Stored data entries
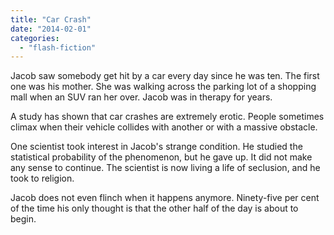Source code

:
 ```yaml
---
title: "Car Crash"
date: "2014-02-01"
categories: 
  - "flash-fiction"
---
```


Jacob saw somebody get hit by a car every day since he was ten. The first one was his mother. She was walking across the parking lot of a shopping mall when an SUV ran her over. Jacob was in therapy for years.

A study has shown that car crashes are extremely erotic. People sometimes climax when their vehicle collides with another or with a massive obstacle.

One scientist took interest in Jacob's strange condition. He studied the statistical probability of the phenomenon, but he gave up. It did not make any sense to continue. The scientist is now living a life of seclusion, and he took to religion.

Jacob does not even flinch when it happens anymore. Ninety-five per cent of the time his only thought is that the other half of the day is about to begin.
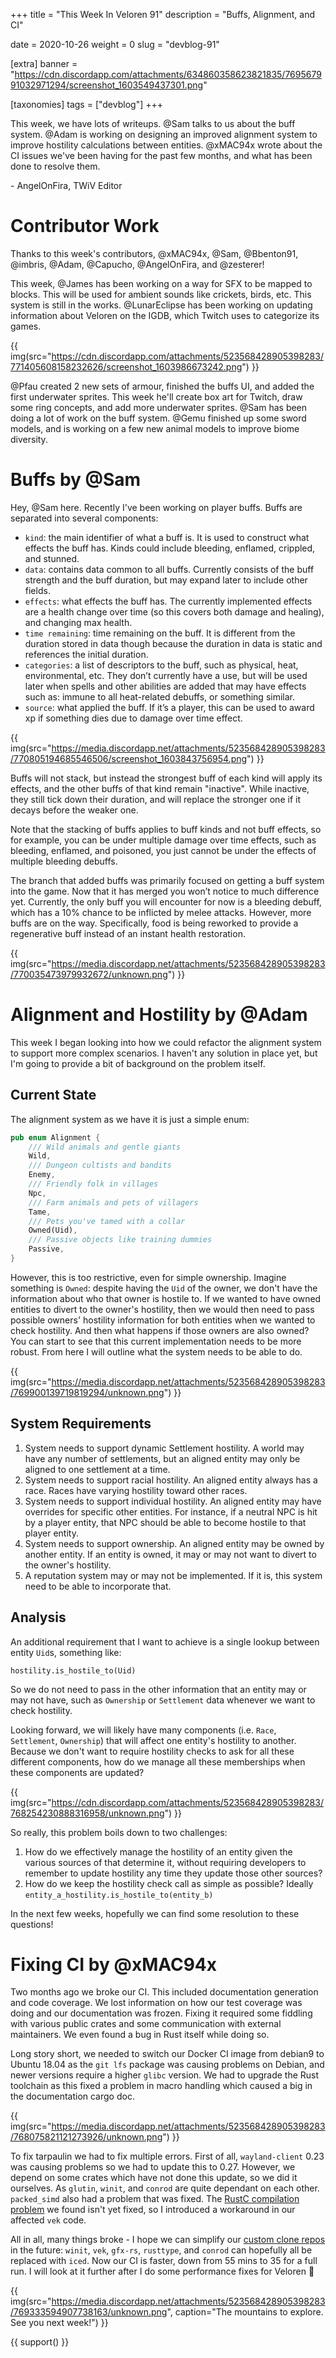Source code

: +++
title = "This Week In Veloren 91"
description = "Buffs, Alignment, and CI"

date = 2020-10-26
weight = 0
slug = "devblog-91"

[extra]
banner = "https://cdn.discordapp.com/attachments/634860358623821835/769567991032971294/screenshot_1603549437301.png"

[taxonomies]
tags = ["devblog"]
+++

This week, we have lots of writeups. @Sam talks to us about the buff system.
@Adam is working on designing an improved alignment system to improve hostility
calculations between entities. @xMAC94x wrote about the CI issues we've been
having for the past few months, and what has been done to resolve them.

\- AngelOnFira, TWiV Editor

# Contributor Work

Thanks to this week's contributors, @xMAC94x, @Sam, @Bbenton91, @imbris, @Adam,
@Capucho, @AngelOnFira, and @zesterer!

This week, @James has been working on a way for SFX to be mapped to blocks. This
will be used for ambient sounds like crickets, birds, etc. This system is still
in the works. @LunarEclipse has been working on updating information about Veloren on
the IGDB, which Twitch uses to categorize its games.

{{
  img(src="https://cdn.discordapp.com/attachments/523568428905398283/771405608158232626/screenshot_1603986673242.png")
}}

@Pfau created 2 new sets of armour, finished the buffs UI, and added the first
underwater sprites. This week he'll create box art for Twitch, draw some ring
concepts, and add more underwater sprites. @Sam has been doing a lot of work on
the buff system. @Gemu finished up some sword models, and is working on a few
new animal models to improve biome diversity.

# Buffs by @Sam

Hey, @Sam here. Recently I've been working on player buffs. Buffs are separated
into several components:

- `kind`: the main identifier of what a buff is. It is used to construct what
  effects the buff has. Kinds could include bleeding, enflamed, crippled, and
  stunned.
- `data`: contains data common to all buffs. Currently consists of the buff
  strength and the buff duration, but may expand later to include other fields.
- `effects`: what effects the buff has. The currently implemented effects are a
  health change over time (so this covers both damage and healing), and changing
  max health.
- `time remaining`: time remaining on the buff. It is different from the
  duration stored in data though because the duration in data is static and
  references the initial duration.
- `categories`: a list of descriptors to the buff, such as physical, heat,
  environmental, etc. They don’t currently have a use, but will be used later
  when spells and other abilities are added that may have effects such as:
  immune to all heat-related debuffs, or something similar.
- `source`: what applied the buff. If it’s a player, this can be used to award
  xp if something dies due to damage over time effect.

{{
  img(src="https://media.discordapp.net/attachments/523568428905398283/770805194685546506/screenshot_1603843756954.png")
}}

Buffs will not stack, but instead the strongest buff of each kind will apply its
effects, and the other buffs of that kind remain "inactive". While inactive,
they still tick down their duration, and will replace the stronger one if it
decays before the weaker one.

Note that the stacking of buffs applies to buff kinds and not buff effects, so
for example, you can be under multiple damage over time effects, such as
bleeding, enflamed, and poisoned, you just cannot be under the effects of
multiple bleeding debuffs.

The branch that added buffs was primarily focused on getting a buff system into
the game. Now that it has merged you won’t notice to much difference yet.
Currently, the only buff you will encounter for now is a bleeding debuff, which
has a 10% chance to be inflicted by melee attacks. However, more buffs are on
the way. Specifically, food is being reworked to provide a regenerative buff
instead of an instant health restoration.

{{
  img(src="https://media.discordapp.net/attachments/523568428905398283/770035473979932672/unknown.png")
}}

# Alignment and Hostility by @Adam

This week I began looking into how we could refactor the alignment system to
support more complex scenarios. I haven't any solution in place yet, but I'm
going to provide a bit of background on the problem itself.

## Current State

The alignment system as we have it is just a simple enum:

```rs
pub enum Alignment {
    /// Wild animals and gentle giants
    Wild,
    /// Dungeon cultists and bandits
    Enemy,
    /// Friendly folk in villages
    Npc,
    /// Farm animals and pets of villagers
    Tame,
    /// Pets you've tamed with a collar
    Owned(Uid),
    /// Passive objects like training dummies
    Passive,
}
```

However, this is too restrictive, even for simple ownership. Imagine something
is `Owned`: despite having the `Uid` of the owner, we don't have the information
about who that owner is hostile to. If we wanted to have owned entities to
divert to the owner's hostility, then we would then need to pass possible
owners' hostility information for both entities when we wanted to check
hostility. And then what happens if those owners are also owned? You can start
to see that this current implementation needs to be more robust. From here I
will outline what the system needs to be able to do.

{{
  img(src="https://media.discordapp.net/attachments/523568428905398283/769900139719819294/unknown.png")
}}

## System Requirements

1. System needs to support dynamic Settlement hostility. A world may have any
   number of settlements, but an aligned entity may only be aligned to one
   settlement at a time.
2. System needs to support racial hostility. An aligned entity always has a
   race. Races have varying hostility toward other races.
3. System needs to support individual hostility. An aligned entity may have
   overrides for specific other entities. For instance, if a neutral NPC is hit
   by a player entity, that NPC should be able to become hostile to that player
   entity.
4. System needs to support ownership. An aligned entity may be owned by another
   entity. If an entity is owned, it may or may not want to divert to the
   owner's hostility.
5. A reputation system may or may not be implemented. If it is, this system need
   to be able to incorporate that.

## Analysis

An additional requirement that I want to achieve is a single lookup between
entity `Uid`s, something like:

`hostility.is_hostile_to(Uid)`

So we do not need to pass in the other information that an entity may or may not
have, such as `Ownership` or `Settlement` data whenever we want to check
hostility.

Looking forward, we will likely have many components (i.e. `Race`, `Settlement`,
`Ownership`) that will affect one entity's hostility to another. Because we
don't want to require hostility checks to ask for all these different
components, how do we manage all these memberships when these components are
updated?

{{
  img(src="https://cdn.discordapp.com/attachments/523568428905398283/768254230888316958/unknown.png")
}}

So really, this problem boils down to two challenges:

1. How do we effectively manage the hostility of an entity given the various
   sources of that determine it, without requiring developers to remember to
   update hostility any time they update those other sources?
2. How do we keep the hostility check call as simple as possible? Ideally
   `entity_a_hostility.is_hostile_to(entity_b)`

In the next few weeks, hopefully we can find some resolution to these questions!

# Fixing CI by @xMAC94x

Two months ago we broke our CI. This included documentation generation and code
coverage. We lost information on how our test coverage was doing and our
documentation was frozen. Fixing it required some fiddling with various public
crates and some communication with external maintainers. We even found a bug in
Rust itself while doing so.

Long story short, we needed to switch our Docker CI image from debian9 to Ubuntu
18.04 as the `git lfs` package was causing problems on Debian, and newer
versions require a higher `glibc` version. We had to upgrade the Rust toolchain
as this fixed a problem in macro handling which caused a big in the
documentation cargo doc.

{{
  img(src="https://media.discordapp.net/attachments/523568428905398283/768075821121273926/unknown.png")
}}

To fix tarpaulin we had to fix multiple errors. First of all, `wayland-client`
0.23 was causing problems so we had to update this to 0.27. However, we depend
on some crates which have not done this update, so we did it ourselves. As
`glutin`, `winit`, and `conrod` are quite dependant on each other. `packed_simd`
also had a problem that was fixed. The [RustC compilation
problem](https://github.com/rust-lang/rust/issues/77529#issuecomment-709289919)
we found isn't yet fixed, so I introduced a workaround in our affected `vek`
code.

All in all, many things broke - I hope we can simplify our [custom clone
repos](https://gitlab.com/veloren) in the future: `winit`, `vek`, `gfx-rs`,
`rusttype`, and `conrod` can hopefully all be replaced with `iced`. Now our CI
is faster, down from 55 mins to 35 for a full run. I will look at it further
after I do some performance fixes for Veloren 🙂

{{
  img(src="https://media.discordapp.net/attachments/523568428905398283/769333594907738163/unknown.png",
  caption="The mountains to explore. See you next week!")
}}

{{ support() }}
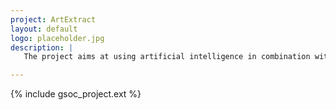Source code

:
 ```yaml
---
project: ArtExtract
layout: default
logo: placeholder.jpg
description: |
   The project aims at using artificial intelligence in combination with multi-spectral imaging techniques to gain insight in ancient paintings and other form of fine art. 

---
```


{% include gsoc_project.ext %}
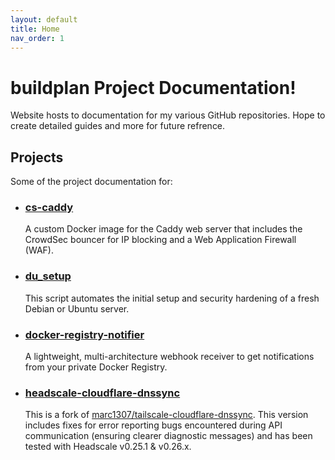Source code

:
 ```yaml
---
layout: default
title: Home
nav_order: 1
---
```


# **buildplan Project Documentation!**

Website hosts to documentation for my various GitHub repositories. Hope to create detailed guides and more for future refrence.

## **Projects**

Some of the project documentation for:

* ### [**cs-caddy**](./cs-caddy/getting-started.md)
    A custom Docker image for the Caddy web server that includes the CrowdSec bouncer for IP blocking and a Web Application Firewall (WAF).

* ### [**du_setup**](./du_setup/getting-started.md)
    This script automates the initial setup and security hardening of a fresh Debian or Ubuntu server.

* ### [**docker-registry-notifier**](./docker-registry-notifier/getting-started.md)
    A lightweight, multi-architecture webhook receiver to get notifications from your private Docker Registry.

* ### [**headscale-cloudflare-dnssync**](./dheadscale-cloudflare-dnssync/getting-started.md)
    This is a fork of [marc1307/tailscale-cloudflare-dnssync](https://github.com/marc1307/tailscale-cloudflare-dnssync).
    This version includes fixes for error reporting bugs encountered during API communication (ensuring clearer diagnostic messages) and has been tested with Headscale v0.25.1 & v0.26.x.


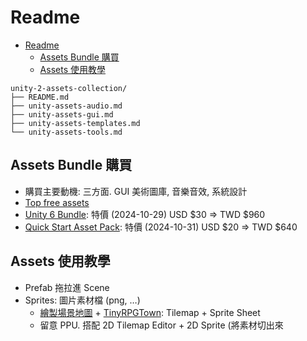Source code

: # Readme

<!-- TOC -->
* [Readme](#readme)
  * [Assets Bundle 購買](#assets-bundle-購買)
  * [Assets 使用教學](#assets-使用教學)
<!-- TOC -->

```text
unity-2-assets-collection/
├── README.md
├── unity-assets-audio.md
├── unity-assets-gui.md
├── unity-assets-templates.md
└── unity-assets-tools.md
```

## Assets Bundle 購買

- 購買主要動機: 三方面. GUI 美術圖庫, 音樂音效, 系統設計
- [Top free assets](https://assetstore.unity.com/?price=0-0&rating=4&orderBy=3)
- [Unity 6 Bundle](https://assetstore.unity.com/mega-bundles/unity-6-toolkit?clickref=1011lzM73QFA&utm_source=partnerize&utm_medium=affiliate&utm_campaign=unity_affiliate): 特價 (2024-10-29) USD $30 => TWD $960 
- [Quick Start Asset Pack](https://assetstore.unity.com/mega-bundles/quick-start): 特價 (2024-10-31) USD $20 => TWD $640

## Assets 使用教學

- Prefab 拖拉進 Scene
- Sprites: 圖片素材檔 (png, …)
  - [繪製場景地圖](https://www.youtube.com/watch?v=C9SrWspWpEE) + [TinyRPGTown](https://assetstore.unity.com/packages/2d/environments/tiny-rpg-town-environment-88293#content): Tilemap + Sprite Sheet
  - 留意 PPU. 搭配 2D Tilemap Editor + 2D Sprite (將素材切出來
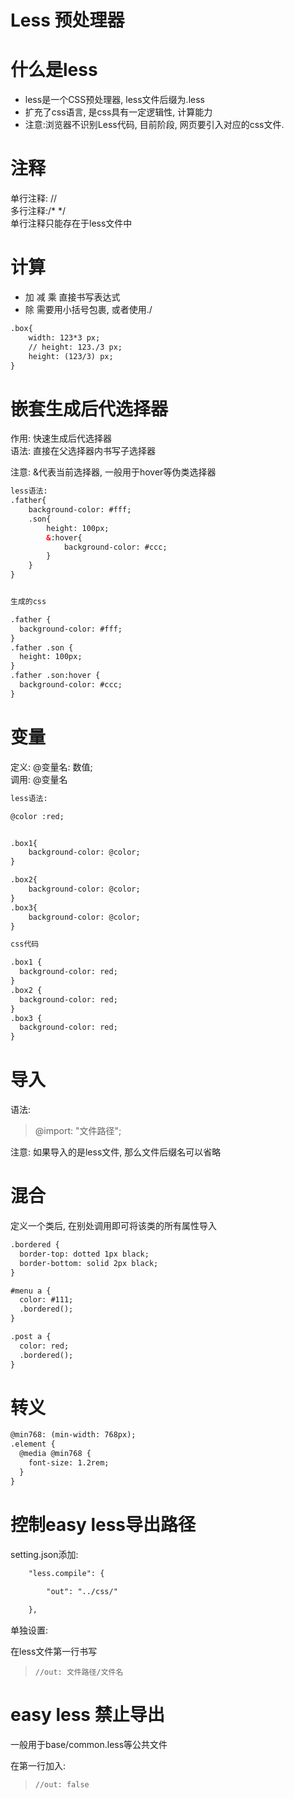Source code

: # Less 预处理器

# 什么是less

* less是一个CSS预处理器, less文件后缀为.less
* 扩充了css语言, 是css具有一定逻辑性, 计算能力
* 注意:浏览器不识别Less代码, 目前阶段, 网页要引入对应的css文件.

# 注释

单行注释: //  
多行注释:/* */  
单行注释只能存在于less文件中

# 计算

* 加 减 乘 直接书写表达式
* 除 需要用小括号包裹, 或者使用./

```html
.box{
    width: 123*3 px;
    // height: 123./3 px;
    height: (123/3) px;
}
```

# 嵌套生成后代选择器

作用: 快速生成后代选择器  
语法: 直接在父选择器内书写子选择器

注意: &代表当前选择器, 一般用于hover等伪类选择器

```html
less语法:
.father{
    background-color: #fff;
    .son{
        height: 100px;
        &:hover{
            background-color: #ccc;
        }
    }
}


生成的css

.father {
  background-color: #fff;
}
.father .son {
  height: 100px;
}
.father .son:hover {
  background-color: #ccc;
}

```

# 变量

定义: @变量名: 数值;  
调用: @变量名

```html
less语法:

@color :red;


.box1{
    background-color: @color;
}

.box2{
    background-color: @color;
}
.box3{
    background-color: @color;
}

css代码

.box1 {
  background-color: red;
}
.box2 {
  background-color: red;
}
.box3 {
  background-color: red;
}

```

# 导入

语法:

> @import: "文件路径";

注意: 如果导入的是less文件, 那么文件后缀名可以省略

# 混合

定义一个类后, 在别处调用即可将该类的所有属性导入

```html
.bordered {
  border-top: dotted 1px black;
  border-bottom: solid 2px black;
}

#menu a {
  color: #111;
  .bordered();
}

.post a {
  color: red;
  .bordered();
}
```

# 转义

```html
@min768: (min-width: 768px);
.element {
  @media @min768 {
    font-size: 1.2rem;
  }
}
```

# 控制easy less导出路径

setting.json添加:

```html
    "less.compile": {
      
        "out": "../css/"

    },
```

单独设置:

在less文件第一行书写

> `//out: 文件路径/文件名`

# easy less 禁止导出

一般用于base/common.less等公共文件

在第一行加入:

> `//out: false`
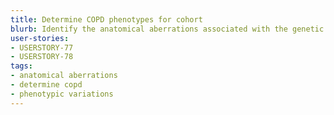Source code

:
 ```yaml
---
title: Determine COPD phenotypes for cohort
blurb: Identify the anatomical aberrations associated with the genetic and phenotypic variations extracted by machine-learning models
user-stories:
- USERSTORY-77
- USERSTORY-78
tags:
- anatomical aberrations
- determine copd
- phenotypic variations
---
```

» **Work item**
Could you repeat exactly the lines from the first one of the records above through the line containing "A study has", leaving out any pictures?

» **Task response**
Source code

:
 ```yaml
---
title: "Car Crash"
date: "2014-02-01"
categories: 
  - "flash-fiction"
---
```


Jacob saw somebody get hit by a car every day since he was ten. The first one was his mother. She was walking across the parking lot of a shopping mall when an SUV ran her over. Jacob was in therapy for years.

A study has shown that car crashes are extremely erotic. People sometimes climax when their vehicle collides with another or with a massive obstacle.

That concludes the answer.